■ EXERCISE AIM:
The answer must be a single number: how many lines of the records below hold the word "infinitesimally".

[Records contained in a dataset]

[Start of section]

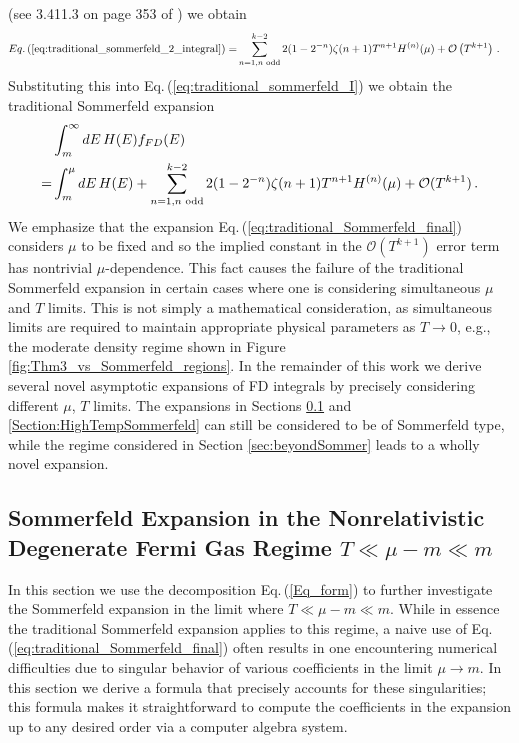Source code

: \documentclass[sn-mathphys,Numbered]{sn-jnl}
\newcommand{\req}[1]{Eq.\,(\ref{#1})}
\begin{document}
(see 3.411.3 on page 353 of \cite{Gradshteyn:1943cpj}) we obtain 
\begin{align}
 \req{eq:traditional_sommerfeld_2_integral} 
 =&\sum_{n=1,n\text{ odd}}^{k-2} 2(1-2^{-n})\zeta(n+1)T^{n+1} H^{(n)}(\mu) +\mathcal{O}\left(T^{k+1}\right)\,.
\end{align}
Substituting this into \req{eq:traditional_sommerfeld_I} we obtain the traditional Sommerfeld expansion
\begin{align}
 &\int_m^\infty dE\, H(E) f_{FD}(E)\notag\\
 = &\int_m^\mu dE\, H(E)+\sum_{n=1,n\text{ odd}}^{k-2} 2(1-2^{-n})\zeta(n+1)T^{n+1} H^{(n)}(\mu) +\mathcal{O}(T^{k+1})\,.\label{eq:traditional_Sommerfeld_final}
 \end{align}
 We emphasize that the expansion \req{eq:traditional_Sommerfeld_final} considers $\mu$ to be fixed and so the implied constant in the $\mathcal{O}(T^{k+1})$ error term has nontrivial $\mu$-dependence. This fact causes the failure of the traditional Sommerfeld expansion in certain cases where one is considering simultaneous $\mu$ and $T$ limits. This is not simply a mathematical consideration, as simultaneous limits are required to maintain appropriate physical parameters as $T\to 0$, e.g., the moderate density regime shown in Figure \ref{fig:Thm3_vs_Sommerfeld_regions}. In the remainder of this work we derive several novel asymptotic expansions of FD integrals by precisely considering different $\mu$, $T$ limits. The expansions in Sections \ref{sec:asymp_T_0_faster} and \ref{Section:HighTempSommerfeld} can still be considered to be of Sommerfeld type, while the regime considered in Section \ref{sec:beyondSommer} leads to a wholly novel expansion.




\subsection{Sommerfeld Expansion in the Nonrelativistic Degenerate Fermi Gas Regime $T\ll \mu-m\ll m$}\label{sec:asymp_T_0_faster}
In this section we use the decomposition \req{Eq_form} to further investigate the Sommerfeld expansion in the limit where $T\ll\mu-m\ll m$. While in essence the traditional Sommerfeld expansion applies to this regime, a naive use of \req{eq:traditional_Sommerfeld_final} often results in one encountering numerical difficulties due to singular behavior of various coefficients in the limit $\mu\to m$. In this section we derive a formula that precisely accounts for these singularities; this formula makes it straightforward to compute the coefficients in the expansion up to any desired order via a computer algebra system.
\end{document}
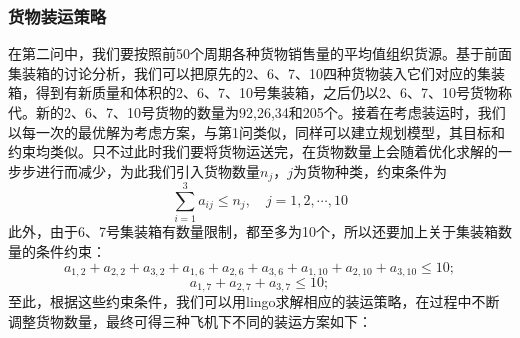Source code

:\documentclass{article}
\begin{document}
	\subsubsection{货物装运策略}
	在第二问中，我们要按照前50个周期各种货物销售量的平均值组织货源。基于前面集装箱的讨论分析，我们可以把原先的2、6、7、10四种货物装入它们对应的集装箱，得到有新质量和体积的2、6、7、10号集装箱，之后仍以2、6、7、10号货物称代。新的2、6、7、10号货物的数量为92,26,34和205个。接着在考虑装运时，我们以每一次的最优解为考虑方案，与第1问类似，同样可以建立规划模型，其目标和约束均类似。只不过此时我们要将货物运送完，在货物数量上会随着优化求解的一步步进行而减少，为此我们引入货物数量$n_{j}$，$j$为货物种类，约束条件为
	\begin{equation}
		\sum_{i=1}^{3}a_{ij}\leq n_j ,\quad j=1,2,\cdots,10
	\end{equation}
	此外，由于6、7号集装箱有数量限制，都至多为10个，所以还要加上关于集装箱数量的条件约束：
	\begin{equation}
		a_{1,2}+a_{2,2}+a_{3,2}+a_{1,6}+a_{2,6}+a_{3,6}+a_{1,10}+a_{2,10}+a_{3,10}\leq 10;
	\end{equation}
	\begin{equation}
		a_{1,7}+a_{2,7}+a_{3,7}\leq 10;
	\end{equation}
	至此，根据这些约束条件，我们可以用lingo求解相应的装运策略，在过程中不断调整货物数量，最终可得三种飞机下不同的装运方案如下：
	\newpage
\end{document}
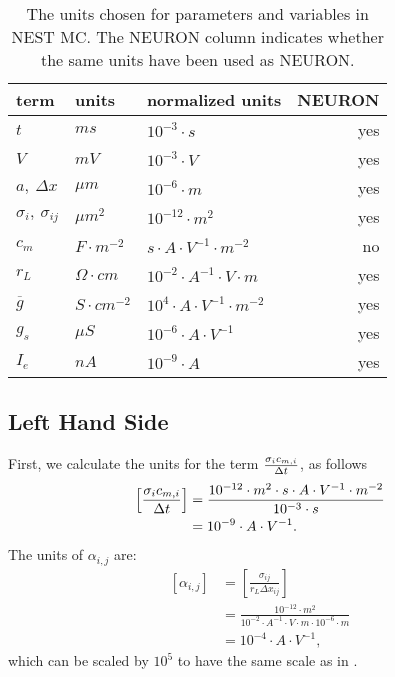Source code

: \begin{table}[hp!]
\begin{tabular}{lllr}
    \hline
    term                      &   units                 &  normalized units                         & NEURON \\
    \hline
    $t$                       &   $ms$                  &  $10^{-3} \cdot s$                        & yes    \\
    $V$                       &   $mV$                  &  $10^{-3} \cdot V$                        & yes    \\
    $a,~\Delta x$             &   $\mu m$               &  $10^{-6} \cdot m$                        & yes    \\
    $\sigma_{i},~\sigma_{ij}$ &   $\mu m^2$             &  $10^{-12} \cdot m^2$                     & yes    \\
    $c_m$                     &   $F\cdot m^{-2}$       &  $s\cdot A\cdot V^{-1}\cdot m^{-2}$       & no     \\
    $r_L$                     &   $\Omega\cdot cm$      &  $10^{-2} \cdot A^{-1}\cdot V\cdot m$     & yes    \\
    $\overline{g}$            &   $S\cdot cm^{-2}$      &  $10^{4} \cdot A\cdot V^{-1}\cdot m^{-2}$ & yes    \\
    $g_s$                     &   $\mu S$               &  $10^{-6} \cdot A\cdot V^{-1}$            & yes    \\
    $I_e$                     &   $nA$                  &  $10^{-9} \cdot A$                        & yes    \\
    \hline
\end{tabular}
\caption{The units chosen for parameters and variables in NEST MC. The NEURON column indicates whether the same units have been used as NEURON.}
\label{tbl:units}
\end{table}

\subsection{Left Hand Side}
First, we calculate the units for the term $\frac{\sigma_i c_{m,i}}{\Delta t}$, as follows
\begin{align}
    \left[ \frac{\sigma_i c_{m,i}}{\Delta t} \right]
        &=
    \frac{10^{-12}\cdot m^2 \cdot s\cdot A\cdot V^{-1}\cdot m^{-2} } {10^{-3}\cdot s}
            \nonumber \\
        &=
    10^{-9} \cdot A \cdot V^{-1}. \label{eq:units_lhs_diag}
\end{align}
The units of $\alpha_{i,j}$ are:
\begin{align}
    \left[ \alpha_{i,j} \right]
        &=
    \left[ \frac{\sigma_{ij}}{ r_L \Delta x_{ij}} \right] \nonumber \\
        &=
    \frac{10^{-12}\cdot m^2}{ 10^{-2} \cdot A^{-1}\cdot V\cdot m \cdot 10^{-6}\cdot m}
        \nonumber \\
        &=
    10^{-4}\cdot A \cdot V^{-1}, \label{eq:units_lhs_lu}
\end{align}
which can be scaled by $10^{5}$ to have the same scale as in .

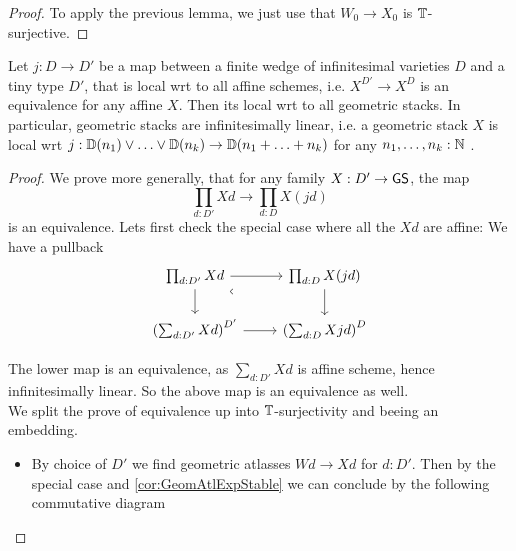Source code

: \begin{proof}
	To apply the previous lemma, we just use that $W_0 \to X_0$ is $\mathbb{T}$-surjective.
\end{proof}
\begin{prop}
	Let $j : D \to D'$ be a map between a finite wedge of infinitesimal varieties $D$ and a tiny type $D'$, that is local wrt to all affine schemes, i.e. $X ^ {D'} \to X ^D$ is an equivalence for any affine $X$. Then its local wrt to all geometric stacks.
	In particular, geometric stacks are infinitesimally linear, i.e. a geometric stack $X$ is local wrt $j : \mathbb{D}(n_1) \lor \hdots \lor \mathbb{D}(n_k) \to \mathbb{D}(n_1+ \hdots + n_k)$ for any $n_1,\hdots,n_k : \mathbb{N}$ .
\end{prop}
\begin{proof}
We prove more generally, that for any family $X :D' \to \mathsf{GS}$, the map
\[
\prod_{d:D'} X d \to \prod_{d:D} X (j d) \tag{$\star$}
\]
is an equivalence. Lets first check the special case where all the $X d$ are affine: We have a pullback
\[\begin{tikzcd}
	{\prod_{d:D'} X d } & {\prod_{d:D} X (j d) } \\
	{\left (\sum_{d:D'}X d \right)^{D'}} & {\left (\sum_{d:D} X j d \right)^{D}}
	\arrow[from=1-1, to=1-2]
	\arrow[from=1-1, to=2-1]
	\arrow["\ulcorner"{anchor=center, pos=0.125, rotate=45}, draw=none, from=1-1, to=2-2]
	\arrow[from=1-2, to=2-2]
	\arrow[from=2-1, to=2-2]
\end{tikzcd}\]

The lower map is an equivalence, as $\sum_{d :D'} X d$ is affine scheme, hence infinitesimally linear. So the above map is an equivalence as well. \\
We split the prove of equivalence up into $\mathbb{T}$-surjectivity and beeing an embedding.
\begin{itemize}
	\item
By choice of $D'$ we find geometric atlasses $W d \to X d$ for $d :D'$.
Then by the special case and \ref{cor:GeomAtlExpStable} we can conclude by the following commutative diagram


\end{itemize}
\end{proof}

[End of section]

■ RESPONSE:
2